Drug Regulatory Affairs Executive opening at Sam Global Biocare
Sam Global Biocare Hiring Drug Regulatory Affairs Executive in Gurugram: 2–3 Years Experience, Immediate Joining Preferred
Sam Global Biocare Private Limited is hiring a Drug Regulatory Affairs Executive for its Gurugram office, targeting candidates with 2 to 3 years of experience in dossier preparation, regulatory documentation, and international market coordination. The company has flagged this as an immediate-joining opportunity, making it relevant for regulatory affairs professionals who are actively searching for pharma jobs in Gurugram and ready to step into an on-site role quickly.
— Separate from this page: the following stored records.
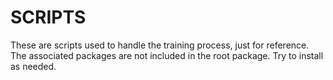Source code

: # SCRIPTS

These are scripts used to handle the training process, just for reference.
The associated packages are not included in the root package. Try to install as needed.

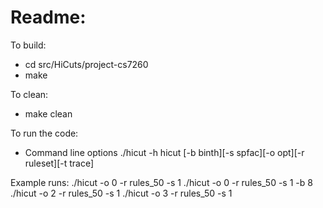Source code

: Readme:
======

To build:
   - cd src/HiCuts/project-cs7260
   - make

To clean:
   - make clean

To run the code:
   - Command line options
     ./hicut -h
     hicut [-b binth][-s spfac][-o opt][-r ruleset][-t trace]

   Example runs:
           ./hicut -o 0 -r rules_50 -s 1
           ./hicut -o 0 -r rules_50 -s 1 -b 8
           ./hicut -o 2 -r rules_50 -s 1
           ./hicut -o 3 -r rules_50 -s 1
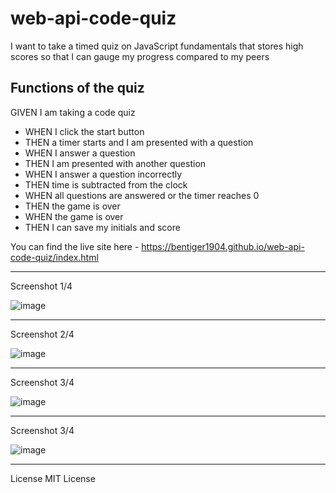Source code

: # web-api-code-quiz

I want to take a timed quiz on JavaScript fundamentals that stores high scores
so that I can gauge my progress compared to my peers

## Functions of the quiz

GIVEN I am taking a code quiz
- WHEN I click the start button
- THEN a timer starts and I am presented with a question
- WHEN I answer a question
- THEN I am presented with another question
- WHEN I answer a question incorrectly
- THEN time is subtracted from the clock
- WHEN all questions are answered or the timer reaches 0
- THEN the game is over
- WHEN the game is over
- THEN I can save my initials and score

You can find the live site here - https://bentiger1904.github.io/web-api-code-quiz/index.html

_________________________________________________________________________________________________________________
Screenshot 1/4

![image](https://github.com/bentiger1904/PasswordGenerator/assets/150267998/0483d21b-89e5-4f99-9fa6-4137195afb81)

_________________________________________________________________________________________________________________
Screenshot 2/4

![image](https://github.com/bentiger1904/PasswordGenerator/assets/150267998/4404bd17-5719-4bb9-9dcb-639812c3abe0)

_________________________________________________________________________________________________________________
Screenshot 3/4

![image](https://github.com/bentiger1904/PasswordGenerator/assets/150267998/4fcad6bf-85bd-4320-9485-2fbb718b51cc)

_________________________________________________________________________________________________________________
Screenshot 3/4

![image](https://github.com/bentiger1904/PasswordGenerator/assets/150267998/dba9dd3b-c2d1-4179-8750-f7aa191a0371)

_________________________________________________________________________________________________________________

License MIT License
The position centres around preparing and managing regulatory dossiers for export markets, making it a strong fit for candidates with prior exposure to international product registrations.
Company Overview
Sam Global Biocare Pvt. Ltd. is an India-based pharmaceutical export company focused on registering and supplying finished formulations across global healthcare markets, with a particular emphasis on the Middle East and Africa. The company offers a wide portfolio of pharmaceutical products spanning therapeutic categories such as cardiovascular, anti-diabetic, respiratory, gastrointestinal, pain management, neurology, dermatology, oncology, and HIV and antiviral therapies, among others. All products are sourced from EU-GMP and WHO-GMP certified manufacturers, reflecting the company’s emphasis on quality, safety, and regulatory compliance as it expands its presence across international markets. For regulatory affairs professionals, this gives direct exposure to cross-border product registration work rather than a purely domestic regulatory function.
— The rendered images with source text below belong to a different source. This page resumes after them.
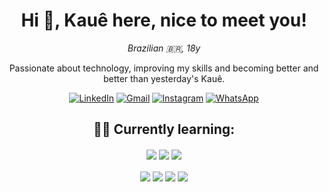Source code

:<div align='center'>
  <h1>Hi 🙏, Kauê here, nice to meet you!</h1>
  
  <p><i>Brazilian 🇧🇷, 18y</i></p>

  <p>Passionate about technology, improving my skills and becoming better and better than yesterday's Kauê.</p>

  [![LinkedIn](https://img.shields.io/badge/LinkedIn-0077B5?style=for-the-badge&logo=linkedin&logoColor=white)](https://linkedin.com/in/kauehenrick)
  [![Gmail](https://img.shields.io/badge/Gmail-D14836?style=for-the-badge&logo=gmail&logoColor=white)](mailto:kauek78942@gmail.com)
  [![Instagram](https://img.shields.io/badge/Instagram-E4405F?style=for-the-badge&logo=instagram&logoColor=white)](https://instagram.com/k.a.ue)
  [![WhatsApp](https://img.shields.io/badge/WhatsApp-25D366?style=for-the-badge&logo=whatsapp&logoColor=white)](https://wa.me/557799434338)
</div>

<h2 align="center">👨‍💻 Currently learning:</h2>

<div align="center" valign="top">
  <img align="center" src="https://img.shields.io/badge/HTML5-E34F26?style=for-the-badge&logo=html5&logoColor=white" /> 
  <img align="center" src="https://img.shields.io/badge/CSS3-1572B6?style=for-the-badge&logo=css3&logoColor=white" /> 
  <img align="center" src="https://img.shields.io/badge/JavaScript-323330?style=for-the-badge&logo=javascript&logoColor=F7DF1E" />
</div>
<br>
<div align="center" valign="top">
  <img align="center" src="https://img.shields.io/badge/TypeScript-007ACC?style=for-the-badge&logo=typescript&logoColor=white" />
  <img align="center" src="https://img.shields.io/badge/React-20232A?style=for-the-badge&logo=react&logoColor=61DAFB" /> 
  <img align="center" src="https://img.shields.io/badge/C-00599C?style=for-the-badge&logo=c&logoColor=white" /> 
  <img align="center" src="https://img.shields.io/badge/Python-FFD43B?style=for-the-badge&logo=python&logoColor=blue" /> 
</div>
Job Role & Responsibilities
The Drug Regulatory Affairs Executive will be responsible for preparing CTD and ACTD dossiers for international markets, a core requirement for registering pharmaceutical products in countries with varying regulatory frameworks. The role also involves reviewing key regulatory documents such as Certificates of Pharmaceutical Product (COPP), Free Sale Certificates (FSC), Certificates of Analysis (COA), and stability data, ensuring all documentation aligns with target market requirements. Coordination with manufacturers to maintain regulatory compliance is a continuous part of the role, alongside handling dossier reviews, variations, renewals, and responses to regulatory queries raised by health authorities. The position also includes supporting product registration processes and ensuring packaging and artwork compliance across the markets the company serves.
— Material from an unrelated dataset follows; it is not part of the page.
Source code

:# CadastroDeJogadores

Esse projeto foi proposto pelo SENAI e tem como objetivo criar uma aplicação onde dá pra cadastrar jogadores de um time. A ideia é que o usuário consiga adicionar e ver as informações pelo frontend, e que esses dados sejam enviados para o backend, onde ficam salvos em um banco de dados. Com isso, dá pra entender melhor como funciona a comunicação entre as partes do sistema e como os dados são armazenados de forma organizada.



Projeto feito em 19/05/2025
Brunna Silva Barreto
Eligibility & Qualifications
While Sam Global Biocare has not specified a fixed degree requirement in this posting, candidates for regulatory affairs roles in the pharmaceutical export industry typically hold a B.Pharm, M.Pharm, or M.Sc. in a relevant life sciences discipline. Beyond academic qualifications, the company is looking for the following:
- 2 to 3 years of hands-on experience in pharma regulatory affairs, ideally including dossier preparation work
- Strong working knowledge of CTD and ACTD dossier formats and requirements
- Good documentation skills and the ability to coordinate effectively with manufacturers and internal teams
- Proficiency in MS Excel and MS Office for managing regulatory data and reports
- Strong attention to detail and clear communication skills, given the precision required in regulatory submissions
Candidates with prior experience at export-oriented pharmaceutical companies, particularly those who have worked on registrations for the Middle East, Africa, or CIS markets, will be given preference. Applicants are also advised to clearly mention the number of individual dossiers they have prepared and the countries they have worked for directly in their CV.
Location & Salary
This is an on-site position based in Gurugram, Haryana. Sam Global Biocare has not disclosed a specific salary figure for this role. Based on prevailing compensation trends for Drug Regulatory Affairs Executives with 2 to 3 years of experience in export-focused pharmaceutical companies in the Delhi NCR region, candidates can expect an estimated annual package in the range of ₹4 LPA to ₹7 LPA, depending on prior dossier experience and exposure to international markets.
Application Process
Interested candidates can apply by sharing their CV directly over email or by messaging the company’s recruitment contact on LinkedIn.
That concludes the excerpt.